The call came in the early morning hours of December 4, 1969. “Come to the crib” was the command. “The police have murdered Chairman Fred.” I was a second-year law student at Northwestern Law School, working with a group of young lawyers, law students, and legal workers in a highly unusual law firm, founded just months before.
Our firm, located in a converted sausage shop on Chicago’s north side, was grounded in principles of collectivity, and, inspired by our Black Panther Party clients, we named it the People’s Law Office. As young radicals, we devoted ourselves to aggressively fighting, in the courtrooms of Cook County, Illinois, against racial injustice and the war in Vietnam. Our clients also included a revolutionary Puerto Rican organization, the Young Lords; a radical organization of white youth called Rising Up Angry; the Weatherman faction of the Students for a Democratic Society; and, most notably, the charismatic young chairman of the Chicago chapter of the Black Panther Party, Fred Hampton.

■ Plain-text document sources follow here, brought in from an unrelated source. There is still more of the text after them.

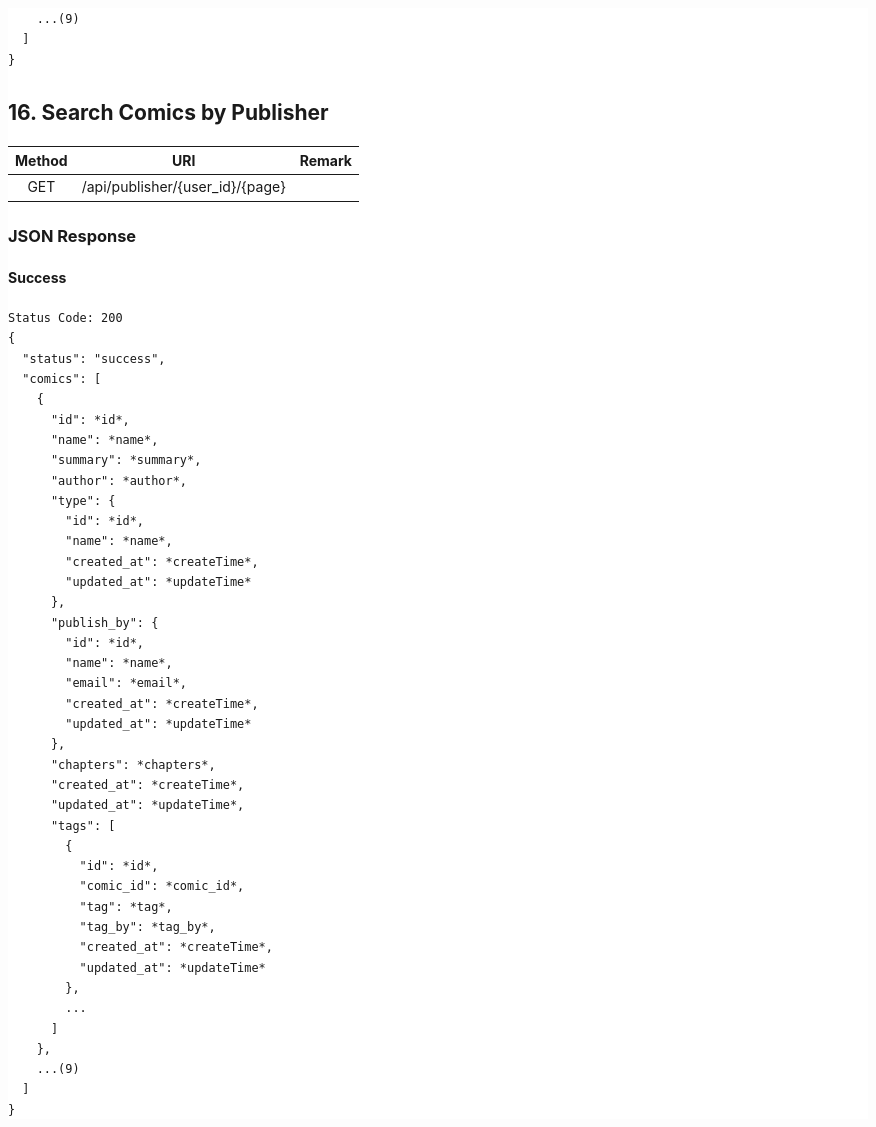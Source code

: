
 ```
    ...(9)
  ]
}
```

## 16. <a name="SearchComicsByPublisher">Search Comics by Publisher</a>

| Method | URI                             | Remark |
|:------:| ------------------------------- | ------ |
| GET    | /api/publisher/{user_id}/{page} |        |

### JSON Response
#### Success
```
Status Code: 200
{
  "status": "success",
  "comics": [
    {
      "id": *id*,
      "name": *name*,
      "summary": *summary*,
      "author": *author*,
      "type": {
        "id": *id*,
        "name": *name*,
        "created_at": *createTime*,
        "updated_at": *updateTime*
      },
      "publish_by": {
        "id": *id*,
        "name": *name*,
        "email": *email*,
        "created_at": *createTime*,
        "updated_at": *updateTime*
      },
      "chapters": *chapters*,
      "created_at": *createTime*,
      "updated_at": *updateTime*,
      "tags": [
        {
          "id": *id*,
          "comic_id": *comic_id*,
          "tag": *tag*,
          "tag_by": *tag_by*,
          "created_at": *createTime*,
          "updated_at": *updateTime*
        },
        ...
      ]
    },
    ...(9)
  ]
}
```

After I stopped at the law school to pull fellow student Jack Welsh out of class, we drove to the small west side Panther apartment known to us as “the chairman’s crib.” The car radio was blaring that the Panthers and the police had engaged in a shootout that would have done Al Capone proud. Fred and Peoria chapter chairman Mark Clark were dead, several of the seven survivors were wounded and hospitalized, and the others were in jail. All the surviving Panthers had been charged with attempted murder.
Jack and I entered the bloody, bullet-riddled apartment. The raiding officers had left it unsealed, inexplicably, after the pre-dawn attack. The plasterboard walls looked like Swiss cheese, ripped by scores of bullets from police weapons that, as we soon learned, included a machine gun, a semiautomatic rifle, and several shotguns. A large pool of blood stained the floor at the doorway where Fred’s body had been dragged after he was shot in the head, and there were fresh bloodstains on all the beds in the apartment. Shock and grief soon met with the dawning realization that the police claims of a shootout were bold-faced lies. We were looking at a murder scene.